Adaku is a certified herbalist, Rape Survivor Crisis Counselor, Re-Evaluation Counselor (RC), and Non-Violent Communications Counselor. She has studied and practiced with priestesses, shamans, astrologers, herbalists and wise women in Nigeria, Jamaica, Kenya, Haiti and the U.S. Adaku has been featured in various publications and media programs including Elle magazine and The Laura Flanders Show, and she has been recognized as a 2020 Laundromat Project Community Impact Honoree, a 2017 Essence Magazine Woke 100 Change Maker and is a recent recipient of the 2017 Gye Nyame Empowerment Project My Sister’s Keeper Award, the 2015 Blade of Grass Fellowship, the 2015 Laundromat Project Create Change Fellowship and the 2012 Sexuality Leadership Development Fellowship with the Africa Regional Sexuality Resource Centre in Lagos, Nigeria.

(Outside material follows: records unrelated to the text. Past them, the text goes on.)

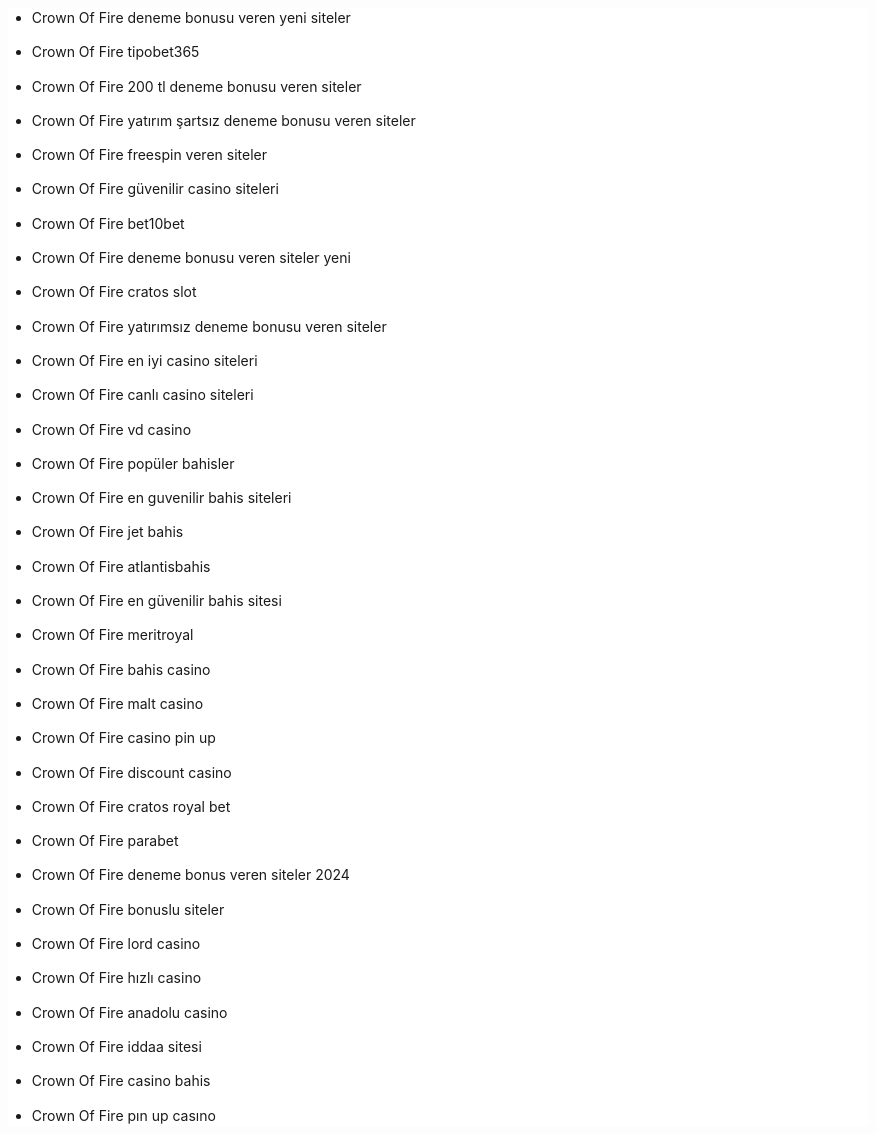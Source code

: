 - Crown Of Fire deneme bonusu veren yeni siteler

- Crown Of Fire tipobet365

- Crown Of Fire 200 tl deneme bonusu veren siteler

- Crown Of Fire yatırım şartsız deneme bonusu veren siteler

- Crown Of Fire freespin veren siteler

- Crown Of Fire güvenilir casino siteleri

- Crown Of Fire bet10bet

- Crown Of Fire deneme bonusu veren siteler yeni

- Crown Of Fire cratos slot

- Crown Of Fire yatırımsız deneme bonusu veren siteler

- Crown Of Fire en iyi casino siteleri

- Crown Of Fire canlı casino siteleri

- Crown Of Fire vd casino

- Crown Of Fire popüler bahisler

- Crown Of Fire en guvenilir bahis siteleri

- Crown Of Fire jet bahis

- Crown Of Fire atlantisbahis

- Crown Of Fire en güvenilir bahis sitesi

- Crown Of Fire meritroyal

- Crown Of Fire bahis casino

- Crown Of Fire malt casino

- Crown Of Fire casino pin up

- Crown Of Fire discount casino

- Crown Of Fire cratos royal bet

- Crown Of Fire parabet

- Crown Of Fire deneme bonus veren siteler 2024

- Crown Of Fire bonuslu siteler

- Crown Of Fire lord casino

- Crown Of Fire hızlı casino

- Crown Of Fire anadolu casino

- Crown Of Fire iddaa sitesi

- Crown Of Fire casino bahis

- Crown Of Fire pın up casıno
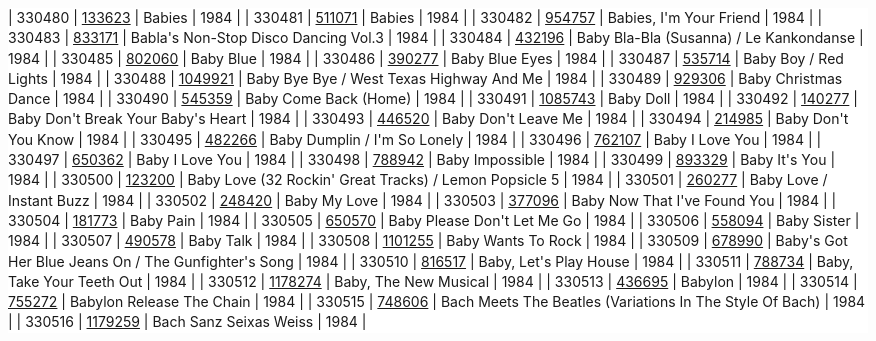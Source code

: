 | 330480 | [133623](https://www.discogs.com/master/133623) | Babies | 1984 |
| 330481 | [511071](https://www.discogs.com/master/511071) | Babies | 1984 |
| 330482 | [954757](https://www.discogs.com/master/954757) | Babies, I'm Your Friend | 1984 |
| 330483 | [833171](https://www.discogs.com/master/833171) | Babla's Non-Stop Disco Dancing Vol.3 | 1984 |
| 330484 | [432196](https://www.discogs.com/master/432196) | Baby Bla-Bla (Susanna) / Le Kankondanse | 1984 |
| 330485 | [802060](https://www.discogs.com/master/802060) | Baby Blue | 1984 |
| 330486 | [390277](https://www.discogs.com/master/390277) | Baby Blue Eyes | 1984 |
| 330487 | [535714](https://www.discogs.com/master/535714) | Baby Boy / Red Lights | 1984 |
| 330488 | [1049921](https://www.discogs.com/master/1049921) | Baby Bye Bye / West Texas Highway And Me | 1984 |
| 330489 | [929306](https://www.discogs.com/master/929306) | Baby Christmas Dance | 1984 |
| 330490 | [545359](https://www.discogs.com/master/545359) | Baby Come Back (Home) | 1984 |
| 330491 | [1085743](https://www.discogs.com/master/1085743) | Baby Doll | 1984 |
| 330492 | [140277](https://www.discogs.com/master/140277) | Baby Don't Break Your Baby's Heart | 1984 |
| 330493 | [446520](https://www.discogs.com/master/446520) | Baby Don't Leave Me | 1984 |
| 330494 | [214985](https://www.discogs.com/master/214985) | Baby Don't You Know | 1984 |
| 330495 | [482266](https://www.discogs.com/master/482266) | Baby Dumplin / I'm So Lonely | 1984 |
| 330496 | [762107](https://www.discogs.com/master/762107) | Baby I Love You | 1984 |
| 330497 | [650362](https://www.discogs.com/master/650362) | Baby I Love You | 1984 |
| 330498 | [788942](https://www.discogs.com/master/788942) | Baby Impossible | 1984 |
| 330499 | [893329](https://www.discogs.com/master/893329) | Baby It's You | 1984 |
| 330500 | [123200](https://www.discogs.com/master/123200) | Baby Love (32 Rockin' Great Tracks) / Lemon Popsicle 5 | 1984 |
| 330501 | [260277](https://www.discogs.com/master/260277) | Baby Love / Instant Buzz | 1984 |
| 330502 | [248420](https://www.discogs.com/master/248420) | Baby My Love | 1984 |
| 330503 | [377096](https://www.discogs.com/master/377096) | Baby Now That I've Found You | 1984 |
| 330504 | [181773](https://www.discogs.com/master/181773) | Baby Pain | 1984 |
| 330505 | [650570](https://www.discogs.com/master/650570) | Baby Please Don't Let Me Go | 1984 |
| 330506 | [558094](https://www.discogs.com/master/558094) | Baby Sister | 1984 |
| 330507 | [490578](https://www.discogs.com/master/490578) | Baby Talk | 1984 |
| 330508 | [1101255](https://www.discogs.com/master/1101255) | Baby Wants To Rock | 1984 |
| 330509 | [678990](https://www.discogs.com/master/678990) | Baby's Got Her Blue Jeans On / The Gunfighter's Song | 1984 |
| 330510 | [816517](https://www.discogs.com/master/816517) | Baby, Let's Play House | 1984 |
| 330511 | [788734](https://www.discogs.com/master/788734) | Baby, Take Your Teeth Out | 1984 |
| 330512 | [1178274](https://www.discogs.com/master/1178274) | Baby, The New Musical | 1984 |
| 330513 | [436695](https://www.discogs.com/master/436695) | Babylon | 1984 |
| 330514 | [755272](https://www.discogs.com/master/755272) | Babylon Release The Chain | 1984 |
| 330515 | [748606](https://www.discogs.com/master/748606) | Bach Meets The Beatles (Variations In The Style Of Bach) | 1984 |
| 330516 | [1179259](https://www.discogs.com/master/1179259) | Bach Sanz Seixas Weiss | 1984 |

Adaku’s social justice work is coupled with her award-winning performance art. Described as “a compelling presence” by the New Yorker, her artistry is inspired by love, constructive rage, ritual, storytellers, acts of resistance, healing, nature, Nigeria and bridge building. She has performed at numerous venues nationally and internationally, including the Oprah Show, Jacob’s Pillow, Lincoln Center, The American Dance Festival, New York Live Arts, Harlem Stage, FuseBox Festival, APAP conference, Arsht Center, Brooklyn Museum, National Black Theatre and shared the stage with the likes of John Legend, Black Eyed Peas, Oprah, Ne-yo and Meshell Ndegeocello.
Adaku has proudly served as a founding board member of Soul Fire Farm as a commitment to ending the racism and injustice in the food system and received a BSc in Biotechnology and Psychology from Pennsylvania State University.